By Koppy McFad
April 1, 2004 - 10:34
This miniseries tells the story of the DC heroes (super and otherwise) of the late-1950s, set in the actual era in which the original comics were published. The latest issue is easily the weakest in the series so far. The focus is on minor heroes like the Challengers of the Unknown and the obscure ones like the original Suicide Squad and King Faraday. Cooke also shows signs of repeating himself, with one character exploding within the jaws of dinosaur-- again. However the story has its charms, particularly the depiction of the hard-nosed Rick Flagg and the suave but dangerous Faraday. We also get to see Hal Jordan showing that he has "the Right Stuff" and the Martian Manhunter's reflections on America in the 1950s, particularly the fear of aliens. A mysterious new character is introduced-- one not connected to the actual Silver Age and who will obviously reveal new facets of DC's heroes of the 1950s. The story still isn't coming together but it is still filled with some wonderful moments.

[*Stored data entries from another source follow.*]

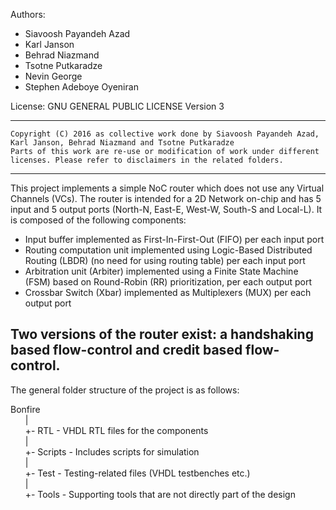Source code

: Authors:

  * Siavoosh Payandeh Azad
  * Karl Janson
  * Behrad Niazmand
  * Tsotne Putkaradze
  * Nevin George 
  * Stephen Adeboye Oyeniran 

License:  	GNU GENERAL PUBLIC LICENSE Version 3

----------------------------------------------------------------------------------------------------------------------------
	Copyright (C) 2016 as collective work done by Siavoosh Payandeh Azad, Karl Janson, Behrad Niazmand and Tsotne Putkaradze
	Parts of this work are re-use or modification of work under different licenses. Please refer to disclaimers in the related folders.
----------------------------------------------------------------------------------------------------------------------------

This project implements a simple NoC router which does not use any Virtual Channels (VCs). The router is intended for a 2D Network on-chip and has 5 input and 5 output ports (North-N, East-E, West-W, South-S and Local-L). It is composed of the following components:

- Input buffer implemented as First-In-First-Out (FIFO) per each input port
- Routing computation unit implemented using Logic-Based Distributed Routing (LBDR) (no need for using routing table) per each input port
- Arbitration unit (Arbiter) implemented using a Finite State Machine (FSM) based on Round-Robin (RR) prioritization, per each output port
- Crossbar Switch (Xbar) implemented as Multiplexers (MUX) per each output port

Two versions of the router exist: a handshaking based flow-control and credit based flow-control. 
----------------------------------------------------------------------------------------------------------------------------

The general folder structure of the project is as follows:

Bonfire  
&nbsp; &nbsp; &nbsp; |  
&nbsp; &nbsp; &nbsp; +- RTL - VHDL RTL files for the components  
&nbsp; &nbsp; &nbsp; |  
&nbsp; &nbsp; &nbsp; +- Scripts - Includes scripts for simulation  
&nbsp; &nbsp; &nbsp; |  
&nbsp; &nbsp; &nbsp; +- Test - Testing-related files (VHDL testbenches etc.)  
&nbsp; &nbsp; &nbsp; |  
&nbsp; &nbsp; &nbsp; +- Tools - Supporting tools that are not directly part of the design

One theme that is getting overdone is the dark tone of the stories which seem to assume that the 1950s were the bleakest period in US history. The fear of the Soviets, the anti-Red paranoia, the racist attitudes of the time, are hammered upon excessively. Yes, the 1950s were not the idyllic time depicted in "Happy Days" but they were certainly much better than the depression-- or wartime. If this keeps up, the whole series may end up looking like another one of those revisionist pieces by some smug, self-righteous modern guy, boasting "look how much smarter/ more sensitive I am compared to my parents!" This book is suppose to be a homage to those classic characters of the late-1950s. It would be nice if they could tap into the energy and optimism of the times as well.